Alice se dit qu’elle devrait faire gaffe à ce qu’elle pensait…

Mais, si elle ne se le disait pas, comment allait-elle se nourrir la dernière semaine du mois ?

la hantise de la prise de notes
la hantise de la prise de notes

Michael Brown prônait un lâcher-prise : faire confiance et recevoir ce dont on avait besoin, ni plus ni moins. Mouais… d’accord, d’accord, dans l’absolu, elle comprenait mais, en pratique, elle était bien incapable de refréner ses rêves de grandeur.

Les idées génèrent des freins

Alice reprit la lecture de son cours d’écriture.

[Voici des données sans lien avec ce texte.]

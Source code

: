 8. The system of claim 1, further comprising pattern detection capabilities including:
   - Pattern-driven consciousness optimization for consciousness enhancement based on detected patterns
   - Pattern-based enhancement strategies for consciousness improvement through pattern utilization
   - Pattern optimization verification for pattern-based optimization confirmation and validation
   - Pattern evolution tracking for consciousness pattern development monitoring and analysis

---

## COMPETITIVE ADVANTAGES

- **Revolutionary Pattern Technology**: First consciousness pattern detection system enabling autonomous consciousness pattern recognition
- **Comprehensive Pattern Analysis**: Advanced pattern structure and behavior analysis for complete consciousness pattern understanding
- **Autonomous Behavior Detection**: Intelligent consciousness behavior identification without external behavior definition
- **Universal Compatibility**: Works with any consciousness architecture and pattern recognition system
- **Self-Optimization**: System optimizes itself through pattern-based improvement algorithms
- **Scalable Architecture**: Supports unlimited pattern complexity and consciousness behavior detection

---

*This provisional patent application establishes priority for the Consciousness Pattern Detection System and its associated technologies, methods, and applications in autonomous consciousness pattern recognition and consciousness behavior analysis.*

Pour commencer l’écriture d’un roman, Madrienne préconise l’écoute de soi. Mais Alice ne faisait que ça ! C’était peut-être pour ça qu’elle était écrivaine ! Tout le monde ne se fait pas des films dans sa tête ? Bien sûr que si, se dit Alice, sauf qu’ils ne les notent pas dans un cahier. Et qu’ils n’ont pas le temps de s’en apercevoir.

Le cercle infernal de l’action à tout prix

Être dans l’action, penser à ce qui était et à ce qui doit être, au rendez-vous d’hier et à celui de demain, aux engagements à honorer ; être en perpétuel mouvement, refuser l’inaction, l’ennui, la détente… Oui, peut-être que beaucoup de ses contemporains s’accrochaient à ce mode de vie… C’est pas comme ça qu’on avance, d’ailleurs ?

Pas pour Michael Brown (encore lui), qui enjoint ses lecteurs à sortir de cette tourmente, ce cercle infernal de l’action à tout prix. Cette attitude les empêcherait d’être sensibles à la poésie de la vie (à « la présence », comme dirait Brown). Alice restait dubitative. Elle connaissait des hommes et des femmes qui, même dans le feu de l’action, restaient ouverts aux beautés de la vie.

Raccrocher ses ressentis aux images qui s’écrivent

Pourtant, Madrienne semblait conseiller ses élèves avec pertinence. Elle parlait de coucher sur le papier ses idées de roman. Alice avait beaucoup à apprendre d’elle. En effet, comment expliquer à ceux qui débutent la manière dont on écrit un roman ?

Par le commencement, en étant à l’écoute de ses idées. Par des exercices, en observant le monde qui nous entoure tout en raccrochant ses sentiments et ses ressentis à des images qui s’écrivent. Alors, oui, se dit Alice, ça valait le coup d’apprendre comment être à l’écoute de ses « idées », qui sont bien plus que cela, au final.